Segment Start: SUPPLIED DATA
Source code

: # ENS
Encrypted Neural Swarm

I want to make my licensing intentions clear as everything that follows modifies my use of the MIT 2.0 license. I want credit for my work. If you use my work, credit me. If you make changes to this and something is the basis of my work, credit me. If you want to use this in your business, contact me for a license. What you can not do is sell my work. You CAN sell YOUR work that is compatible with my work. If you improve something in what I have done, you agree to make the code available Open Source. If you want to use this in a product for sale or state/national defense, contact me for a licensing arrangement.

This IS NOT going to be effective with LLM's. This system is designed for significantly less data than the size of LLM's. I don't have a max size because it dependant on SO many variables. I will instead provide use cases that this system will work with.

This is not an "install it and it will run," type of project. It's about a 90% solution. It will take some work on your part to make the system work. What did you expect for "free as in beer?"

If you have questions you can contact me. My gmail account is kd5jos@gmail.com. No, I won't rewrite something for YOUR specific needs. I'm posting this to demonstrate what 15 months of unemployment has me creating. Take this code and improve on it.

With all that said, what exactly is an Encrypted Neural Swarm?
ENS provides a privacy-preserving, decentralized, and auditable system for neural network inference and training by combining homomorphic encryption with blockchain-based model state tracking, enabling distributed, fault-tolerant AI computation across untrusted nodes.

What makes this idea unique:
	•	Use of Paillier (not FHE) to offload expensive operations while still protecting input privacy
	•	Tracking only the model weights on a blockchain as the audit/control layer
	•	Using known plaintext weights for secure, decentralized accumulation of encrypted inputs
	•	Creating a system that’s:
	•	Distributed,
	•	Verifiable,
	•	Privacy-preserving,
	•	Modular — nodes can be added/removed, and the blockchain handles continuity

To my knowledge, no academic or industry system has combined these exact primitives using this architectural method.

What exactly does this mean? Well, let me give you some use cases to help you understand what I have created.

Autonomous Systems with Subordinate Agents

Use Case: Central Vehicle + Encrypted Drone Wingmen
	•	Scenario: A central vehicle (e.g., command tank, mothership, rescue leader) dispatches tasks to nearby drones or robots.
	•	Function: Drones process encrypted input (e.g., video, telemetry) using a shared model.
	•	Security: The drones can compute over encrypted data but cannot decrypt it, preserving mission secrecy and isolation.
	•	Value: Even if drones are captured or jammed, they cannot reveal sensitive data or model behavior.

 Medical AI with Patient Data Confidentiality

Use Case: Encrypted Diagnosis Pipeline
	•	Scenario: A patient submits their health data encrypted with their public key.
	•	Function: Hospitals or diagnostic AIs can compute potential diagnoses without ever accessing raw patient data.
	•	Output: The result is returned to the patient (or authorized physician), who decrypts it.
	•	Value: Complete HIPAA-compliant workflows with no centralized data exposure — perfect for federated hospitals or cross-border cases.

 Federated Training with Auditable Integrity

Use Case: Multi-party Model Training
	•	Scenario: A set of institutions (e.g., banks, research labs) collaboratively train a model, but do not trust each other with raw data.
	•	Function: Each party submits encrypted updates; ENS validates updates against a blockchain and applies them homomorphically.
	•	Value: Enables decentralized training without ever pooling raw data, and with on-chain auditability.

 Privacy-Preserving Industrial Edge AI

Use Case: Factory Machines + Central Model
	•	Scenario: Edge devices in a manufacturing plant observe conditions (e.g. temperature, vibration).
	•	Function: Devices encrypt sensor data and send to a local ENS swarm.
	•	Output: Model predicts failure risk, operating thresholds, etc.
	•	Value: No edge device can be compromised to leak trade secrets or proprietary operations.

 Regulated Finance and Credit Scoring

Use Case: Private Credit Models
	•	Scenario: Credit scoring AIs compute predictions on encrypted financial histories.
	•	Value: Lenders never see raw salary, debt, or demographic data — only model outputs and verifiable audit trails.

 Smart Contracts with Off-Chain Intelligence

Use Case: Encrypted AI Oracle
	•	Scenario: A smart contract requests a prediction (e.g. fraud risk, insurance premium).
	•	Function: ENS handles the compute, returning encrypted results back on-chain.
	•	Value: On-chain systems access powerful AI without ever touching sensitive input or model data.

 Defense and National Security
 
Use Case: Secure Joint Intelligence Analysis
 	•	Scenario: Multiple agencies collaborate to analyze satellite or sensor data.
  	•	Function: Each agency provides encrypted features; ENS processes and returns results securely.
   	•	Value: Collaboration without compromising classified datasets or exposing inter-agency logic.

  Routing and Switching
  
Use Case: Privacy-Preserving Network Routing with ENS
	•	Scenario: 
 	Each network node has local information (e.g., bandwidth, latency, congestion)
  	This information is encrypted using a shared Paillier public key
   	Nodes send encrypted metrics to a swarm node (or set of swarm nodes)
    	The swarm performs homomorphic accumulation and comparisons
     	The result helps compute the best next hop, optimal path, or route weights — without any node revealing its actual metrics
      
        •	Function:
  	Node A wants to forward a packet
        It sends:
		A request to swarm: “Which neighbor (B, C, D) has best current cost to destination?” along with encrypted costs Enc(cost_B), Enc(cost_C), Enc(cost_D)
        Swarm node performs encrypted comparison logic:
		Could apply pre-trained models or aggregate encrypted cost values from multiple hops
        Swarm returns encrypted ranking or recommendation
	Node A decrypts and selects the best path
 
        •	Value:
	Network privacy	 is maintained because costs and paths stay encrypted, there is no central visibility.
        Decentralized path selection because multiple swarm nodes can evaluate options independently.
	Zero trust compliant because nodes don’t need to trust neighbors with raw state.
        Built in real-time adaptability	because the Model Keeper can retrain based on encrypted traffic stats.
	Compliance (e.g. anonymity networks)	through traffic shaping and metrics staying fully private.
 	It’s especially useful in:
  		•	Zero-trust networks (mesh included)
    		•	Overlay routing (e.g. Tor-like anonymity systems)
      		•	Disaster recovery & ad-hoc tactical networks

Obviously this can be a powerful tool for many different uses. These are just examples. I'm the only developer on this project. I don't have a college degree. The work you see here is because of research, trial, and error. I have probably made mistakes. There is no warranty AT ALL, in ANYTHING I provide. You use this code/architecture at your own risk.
Segment End: SUPPLIED DATA
» **EXERCISE AIM**: Find the line with "Tor-like anonymity systems)" in the material above. Reproduce it and each line after it up to and including the line with "ad-hoc tactical networks".

» **RESPONSE AREA**:
    		•	Overlay routing (e.g. Tor-like anonymity systems)
      		•	Disaster recovery & ad-hoc tactical networks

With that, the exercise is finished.